Rendered images with source text:

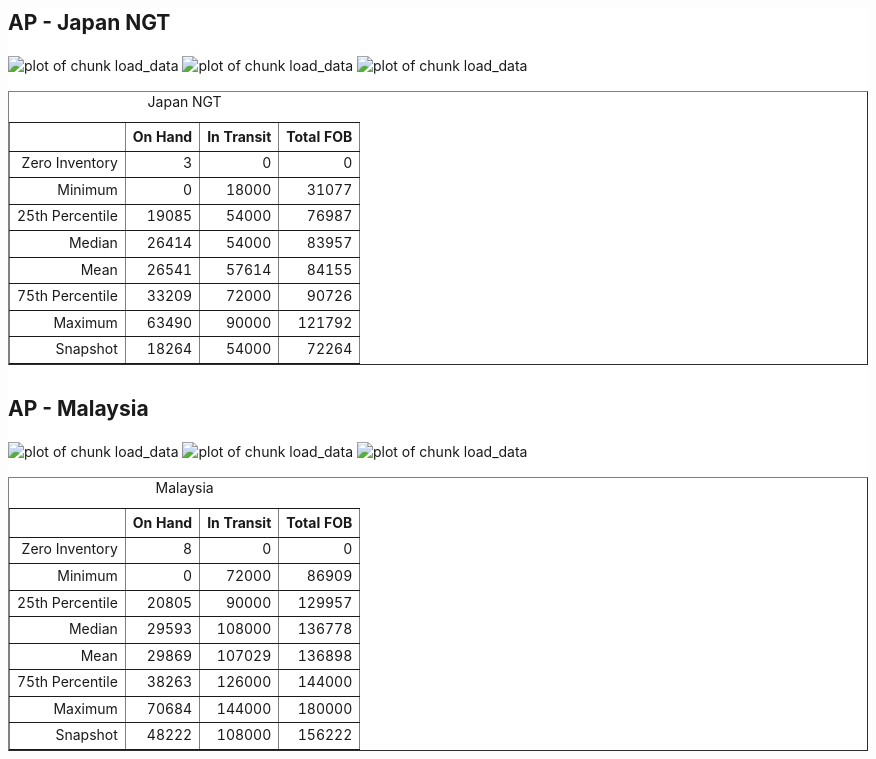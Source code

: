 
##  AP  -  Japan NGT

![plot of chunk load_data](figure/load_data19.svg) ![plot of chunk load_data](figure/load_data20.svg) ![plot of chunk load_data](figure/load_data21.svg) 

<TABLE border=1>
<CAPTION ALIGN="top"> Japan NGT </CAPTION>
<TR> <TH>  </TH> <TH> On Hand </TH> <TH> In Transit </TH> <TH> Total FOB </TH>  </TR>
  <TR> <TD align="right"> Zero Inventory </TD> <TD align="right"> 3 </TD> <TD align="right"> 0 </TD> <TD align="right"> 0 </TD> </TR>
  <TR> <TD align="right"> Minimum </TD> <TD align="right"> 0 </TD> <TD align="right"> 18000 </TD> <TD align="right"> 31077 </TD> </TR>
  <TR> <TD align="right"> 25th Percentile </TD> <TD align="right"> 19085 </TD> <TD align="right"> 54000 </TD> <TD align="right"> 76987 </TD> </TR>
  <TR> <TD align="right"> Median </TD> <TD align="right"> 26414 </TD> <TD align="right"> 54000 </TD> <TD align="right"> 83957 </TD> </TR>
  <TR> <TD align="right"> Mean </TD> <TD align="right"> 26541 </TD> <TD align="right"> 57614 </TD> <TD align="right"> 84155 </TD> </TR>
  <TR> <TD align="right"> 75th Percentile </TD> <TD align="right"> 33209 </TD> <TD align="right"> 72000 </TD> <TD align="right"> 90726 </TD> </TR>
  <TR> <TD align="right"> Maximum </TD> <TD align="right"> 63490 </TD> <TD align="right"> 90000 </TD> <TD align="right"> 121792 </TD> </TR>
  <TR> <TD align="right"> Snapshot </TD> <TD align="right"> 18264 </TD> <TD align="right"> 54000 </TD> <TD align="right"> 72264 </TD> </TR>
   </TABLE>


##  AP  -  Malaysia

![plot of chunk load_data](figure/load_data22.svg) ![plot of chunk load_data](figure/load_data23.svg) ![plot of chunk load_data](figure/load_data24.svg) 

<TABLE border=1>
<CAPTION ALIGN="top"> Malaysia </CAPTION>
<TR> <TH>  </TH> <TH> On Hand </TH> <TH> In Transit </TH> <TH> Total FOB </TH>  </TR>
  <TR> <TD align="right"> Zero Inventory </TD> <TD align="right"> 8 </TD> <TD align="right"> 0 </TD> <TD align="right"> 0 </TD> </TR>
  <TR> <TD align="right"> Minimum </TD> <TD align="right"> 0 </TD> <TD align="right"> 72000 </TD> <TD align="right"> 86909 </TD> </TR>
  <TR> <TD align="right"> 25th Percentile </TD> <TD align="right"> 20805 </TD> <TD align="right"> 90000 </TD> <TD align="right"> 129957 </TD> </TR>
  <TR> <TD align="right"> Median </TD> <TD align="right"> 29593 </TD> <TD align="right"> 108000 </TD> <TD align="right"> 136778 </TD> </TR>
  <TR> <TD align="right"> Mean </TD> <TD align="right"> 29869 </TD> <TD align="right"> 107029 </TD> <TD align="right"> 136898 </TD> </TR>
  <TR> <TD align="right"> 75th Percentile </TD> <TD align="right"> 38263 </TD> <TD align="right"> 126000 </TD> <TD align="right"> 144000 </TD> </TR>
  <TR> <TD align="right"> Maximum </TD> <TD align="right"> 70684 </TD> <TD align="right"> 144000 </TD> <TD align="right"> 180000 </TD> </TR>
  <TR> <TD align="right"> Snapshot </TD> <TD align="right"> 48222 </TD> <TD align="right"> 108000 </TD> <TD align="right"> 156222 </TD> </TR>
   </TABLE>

--

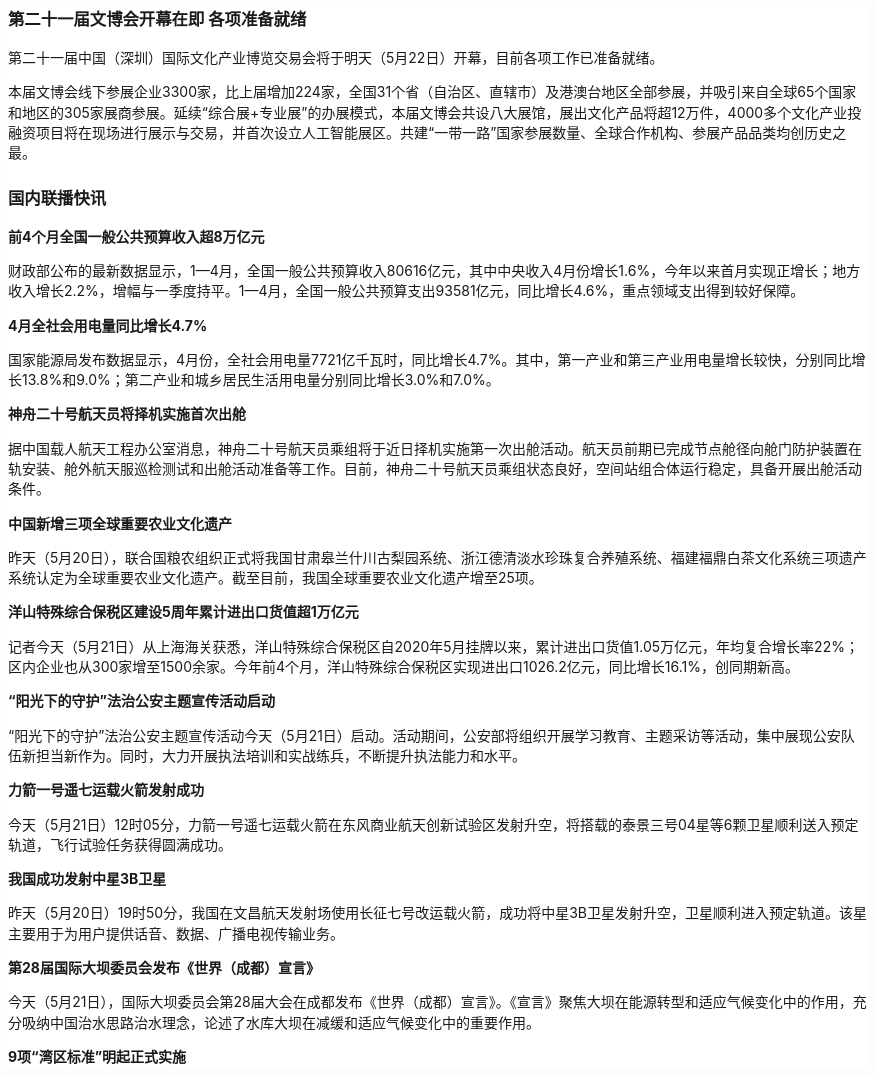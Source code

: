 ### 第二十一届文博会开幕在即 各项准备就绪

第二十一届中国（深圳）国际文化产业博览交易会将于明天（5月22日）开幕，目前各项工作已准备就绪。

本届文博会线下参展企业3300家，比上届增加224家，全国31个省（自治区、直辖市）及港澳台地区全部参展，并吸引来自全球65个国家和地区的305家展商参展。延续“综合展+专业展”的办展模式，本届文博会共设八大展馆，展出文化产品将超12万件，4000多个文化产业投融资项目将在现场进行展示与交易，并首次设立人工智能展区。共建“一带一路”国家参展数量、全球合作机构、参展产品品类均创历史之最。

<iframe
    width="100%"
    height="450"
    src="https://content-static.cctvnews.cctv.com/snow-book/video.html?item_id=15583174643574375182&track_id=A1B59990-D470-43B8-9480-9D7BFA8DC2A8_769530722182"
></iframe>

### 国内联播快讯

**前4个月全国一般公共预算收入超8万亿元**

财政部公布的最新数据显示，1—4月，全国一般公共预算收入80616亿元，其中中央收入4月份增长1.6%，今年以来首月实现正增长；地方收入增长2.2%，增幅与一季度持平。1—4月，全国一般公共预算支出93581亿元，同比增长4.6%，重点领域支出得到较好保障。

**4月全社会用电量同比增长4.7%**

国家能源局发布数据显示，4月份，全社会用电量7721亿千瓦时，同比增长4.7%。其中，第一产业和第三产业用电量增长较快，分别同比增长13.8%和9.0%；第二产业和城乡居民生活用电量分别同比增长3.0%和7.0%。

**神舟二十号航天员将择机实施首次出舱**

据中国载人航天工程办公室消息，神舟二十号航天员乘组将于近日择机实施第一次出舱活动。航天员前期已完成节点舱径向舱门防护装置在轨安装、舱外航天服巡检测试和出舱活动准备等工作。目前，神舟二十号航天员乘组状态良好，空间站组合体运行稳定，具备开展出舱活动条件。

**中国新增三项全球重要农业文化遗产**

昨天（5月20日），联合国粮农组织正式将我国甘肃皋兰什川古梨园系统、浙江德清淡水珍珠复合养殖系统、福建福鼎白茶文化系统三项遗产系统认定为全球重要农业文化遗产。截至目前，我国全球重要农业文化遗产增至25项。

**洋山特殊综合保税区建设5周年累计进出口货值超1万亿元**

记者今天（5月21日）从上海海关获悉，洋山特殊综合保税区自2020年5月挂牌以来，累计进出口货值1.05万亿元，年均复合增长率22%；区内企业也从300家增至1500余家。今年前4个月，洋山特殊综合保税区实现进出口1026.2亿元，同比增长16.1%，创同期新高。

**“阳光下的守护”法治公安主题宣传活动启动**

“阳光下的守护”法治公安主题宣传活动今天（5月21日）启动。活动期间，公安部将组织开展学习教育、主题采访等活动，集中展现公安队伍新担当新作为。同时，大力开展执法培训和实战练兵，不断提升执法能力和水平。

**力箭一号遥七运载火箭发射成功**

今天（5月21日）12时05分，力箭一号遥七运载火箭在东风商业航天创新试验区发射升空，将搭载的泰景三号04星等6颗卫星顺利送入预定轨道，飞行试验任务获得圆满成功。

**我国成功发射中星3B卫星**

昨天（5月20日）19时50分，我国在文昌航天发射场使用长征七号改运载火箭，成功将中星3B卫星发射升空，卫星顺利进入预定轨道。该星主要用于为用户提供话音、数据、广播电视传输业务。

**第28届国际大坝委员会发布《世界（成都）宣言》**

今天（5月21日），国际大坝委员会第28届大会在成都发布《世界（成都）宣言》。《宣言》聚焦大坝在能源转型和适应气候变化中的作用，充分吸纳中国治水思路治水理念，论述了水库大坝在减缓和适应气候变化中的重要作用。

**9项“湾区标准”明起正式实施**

#### PROBLEM TO WORK ON
Tally the lines above containing "plot". Answer with the count only.

#### EXERCISE OUTPUT
2